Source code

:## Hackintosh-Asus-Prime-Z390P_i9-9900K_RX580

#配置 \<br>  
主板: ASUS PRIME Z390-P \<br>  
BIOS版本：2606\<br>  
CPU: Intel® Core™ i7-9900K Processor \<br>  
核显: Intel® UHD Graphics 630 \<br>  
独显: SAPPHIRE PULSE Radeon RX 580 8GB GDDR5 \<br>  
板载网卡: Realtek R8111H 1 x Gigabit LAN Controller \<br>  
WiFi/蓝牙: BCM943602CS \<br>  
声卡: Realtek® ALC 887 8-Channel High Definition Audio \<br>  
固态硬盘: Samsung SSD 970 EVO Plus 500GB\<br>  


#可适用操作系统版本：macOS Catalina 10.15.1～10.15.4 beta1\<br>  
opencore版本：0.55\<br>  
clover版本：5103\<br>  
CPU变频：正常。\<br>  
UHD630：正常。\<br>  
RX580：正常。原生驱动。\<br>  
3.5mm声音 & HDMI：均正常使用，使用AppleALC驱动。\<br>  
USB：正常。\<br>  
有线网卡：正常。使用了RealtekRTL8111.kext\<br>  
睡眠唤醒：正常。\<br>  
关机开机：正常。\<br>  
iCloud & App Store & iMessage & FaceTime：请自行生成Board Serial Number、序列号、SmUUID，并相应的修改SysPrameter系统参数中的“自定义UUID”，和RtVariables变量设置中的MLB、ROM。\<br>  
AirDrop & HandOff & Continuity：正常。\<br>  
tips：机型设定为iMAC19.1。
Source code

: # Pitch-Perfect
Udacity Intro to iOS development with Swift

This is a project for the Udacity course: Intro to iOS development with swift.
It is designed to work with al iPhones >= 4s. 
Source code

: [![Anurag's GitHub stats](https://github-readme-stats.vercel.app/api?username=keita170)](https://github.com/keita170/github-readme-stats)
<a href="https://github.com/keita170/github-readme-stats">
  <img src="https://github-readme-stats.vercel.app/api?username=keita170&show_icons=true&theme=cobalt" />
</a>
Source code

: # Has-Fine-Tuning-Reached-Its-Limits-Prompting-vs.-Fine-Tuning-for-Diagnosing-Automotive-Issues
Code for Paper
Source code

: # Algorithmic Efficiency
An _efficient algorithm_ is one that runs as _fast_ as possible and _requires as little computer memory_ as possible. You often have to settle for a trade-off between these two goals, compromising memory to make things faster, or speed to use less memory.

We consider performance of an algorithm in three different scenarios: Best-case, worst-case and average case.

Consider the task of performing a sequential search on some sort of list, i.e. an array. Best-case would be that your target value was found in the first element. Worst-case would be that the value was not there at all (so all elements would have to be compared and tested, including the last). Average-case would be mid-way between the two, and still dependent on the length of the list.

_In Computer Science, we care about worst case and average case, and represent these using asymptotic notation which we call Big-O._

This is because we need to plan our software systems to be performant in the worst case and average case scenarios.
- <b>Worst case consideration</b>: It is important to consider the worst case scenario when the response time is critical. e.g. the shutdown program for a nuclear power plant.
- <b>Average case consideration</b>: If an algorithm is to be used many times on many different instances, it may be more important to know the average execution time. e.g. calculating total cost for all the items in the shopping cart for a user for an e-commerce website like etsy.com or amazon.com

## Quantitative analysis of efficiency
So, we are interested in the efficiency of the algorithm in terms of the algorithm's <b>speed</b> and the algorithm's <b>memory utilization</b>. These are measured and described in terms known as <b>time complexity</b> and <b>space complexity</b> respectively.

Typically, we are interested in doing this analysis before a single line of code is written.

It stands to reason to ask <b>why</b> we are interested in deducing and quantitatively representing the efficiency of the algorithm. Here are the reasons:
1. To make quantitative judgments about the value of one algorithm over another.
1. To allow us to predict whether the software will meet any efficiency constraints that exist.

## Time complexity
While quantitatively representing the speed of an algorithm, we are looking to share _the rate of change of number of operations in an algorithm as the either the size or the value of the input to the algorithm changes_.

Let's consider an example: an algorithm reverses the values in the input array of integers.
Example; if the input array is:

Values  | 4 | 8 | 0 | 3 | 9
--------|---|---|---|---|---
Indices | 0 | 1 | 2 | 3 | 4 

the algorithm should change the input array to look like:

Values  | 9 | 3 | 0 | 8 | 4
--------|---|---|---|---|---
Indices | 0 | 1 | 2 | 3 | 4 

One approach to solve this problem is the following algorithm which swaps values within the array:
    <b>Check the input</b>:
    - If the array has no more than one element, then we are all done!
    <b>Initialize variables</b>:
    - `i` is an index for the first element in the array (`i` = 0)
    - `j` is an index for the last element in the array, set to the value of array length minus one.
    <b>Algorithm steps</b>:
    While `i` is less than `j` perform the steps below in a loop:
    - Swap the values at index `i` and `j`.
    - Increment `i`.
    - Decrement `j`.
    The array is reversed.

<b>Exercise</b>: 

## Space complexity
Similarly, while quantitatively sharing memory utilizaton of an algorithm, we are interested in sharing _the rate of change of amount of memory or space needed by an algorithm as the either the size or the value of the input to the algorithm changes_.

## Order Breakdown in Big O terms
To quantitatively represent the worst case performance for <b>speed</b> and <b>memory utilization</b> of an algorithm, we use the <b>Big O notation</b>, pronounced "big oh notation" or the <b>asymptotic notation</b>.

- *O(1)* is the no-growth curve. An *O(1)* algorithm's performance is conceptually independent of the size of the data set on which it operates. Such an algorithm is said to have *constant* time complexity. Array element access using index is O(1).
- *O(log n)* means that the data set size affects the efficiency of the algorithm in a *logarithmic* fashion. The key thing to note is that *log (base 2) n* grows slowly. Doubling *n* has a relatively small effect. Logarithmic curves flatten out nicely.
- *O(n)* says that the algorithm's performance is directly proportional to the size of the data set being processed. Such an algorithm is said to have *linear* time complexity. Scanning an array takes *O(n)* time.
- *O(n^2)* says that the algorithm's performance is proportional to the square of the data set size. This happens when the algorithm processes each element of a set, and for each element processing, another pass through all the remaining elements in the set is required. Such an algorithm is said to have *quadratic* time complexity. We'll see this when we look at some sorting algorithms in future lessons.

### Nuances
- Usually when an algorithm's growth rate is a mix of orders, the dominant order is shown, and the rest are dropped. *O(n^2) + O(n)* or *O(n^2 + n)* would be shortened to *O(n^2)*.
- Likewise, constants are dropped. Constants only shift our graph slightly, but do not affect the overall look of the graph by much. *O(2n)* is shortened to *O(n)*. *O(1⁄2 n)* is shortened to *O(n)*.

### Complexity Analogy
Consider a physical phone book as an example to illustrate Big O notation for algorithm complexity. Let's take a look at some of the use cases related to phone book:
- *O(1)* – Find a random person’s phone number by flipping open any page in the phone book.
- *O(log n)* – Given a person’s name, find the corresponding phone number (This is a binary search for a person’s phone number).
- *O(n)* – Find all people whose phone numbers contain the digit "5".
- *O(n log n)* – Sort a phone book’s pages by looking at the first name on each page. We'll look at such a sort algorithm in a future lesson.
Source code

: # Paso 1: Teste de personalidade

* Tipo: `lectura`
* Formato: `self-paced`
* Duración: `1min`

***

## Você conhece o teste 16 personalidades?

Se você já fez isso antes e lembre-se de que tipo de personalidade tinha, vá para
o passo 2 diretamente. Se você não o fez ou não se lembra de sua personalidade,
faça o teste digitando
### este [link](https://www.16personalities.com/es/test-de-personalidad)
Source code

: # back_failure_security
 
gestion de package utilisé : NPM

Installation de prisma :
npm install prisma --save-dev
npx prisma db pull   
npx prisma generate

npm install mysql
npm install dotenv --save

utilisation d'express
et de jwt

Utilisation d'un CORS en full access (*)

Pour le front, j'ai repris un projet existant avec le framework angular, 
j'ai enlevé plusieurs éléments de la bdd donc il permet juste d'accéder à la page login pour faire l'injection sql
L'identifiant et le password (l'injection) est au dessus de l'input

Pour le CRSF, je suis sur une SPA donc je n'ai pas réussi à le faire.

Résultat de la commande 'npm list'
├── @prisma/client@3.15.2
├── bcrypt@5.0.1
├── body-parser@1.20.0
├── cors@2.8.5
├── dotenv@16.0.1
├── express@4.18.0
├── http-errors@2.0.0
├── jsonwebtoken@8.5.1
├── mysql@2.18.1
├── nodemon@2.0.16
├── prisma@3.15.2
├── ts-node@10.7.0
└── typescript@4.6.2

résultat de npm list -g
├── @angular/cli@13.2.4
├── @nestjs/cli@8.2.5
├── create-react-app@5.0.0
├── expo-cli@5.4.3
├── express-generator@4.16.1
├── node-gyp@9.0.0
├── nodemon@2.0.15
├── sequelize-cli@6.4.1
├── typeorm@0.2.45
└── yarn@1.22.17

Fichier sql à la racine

——

*YOUR OBJECTIVE*. Give only the number of lines in the listing above that include the string "consideration".

*REPLY*. 2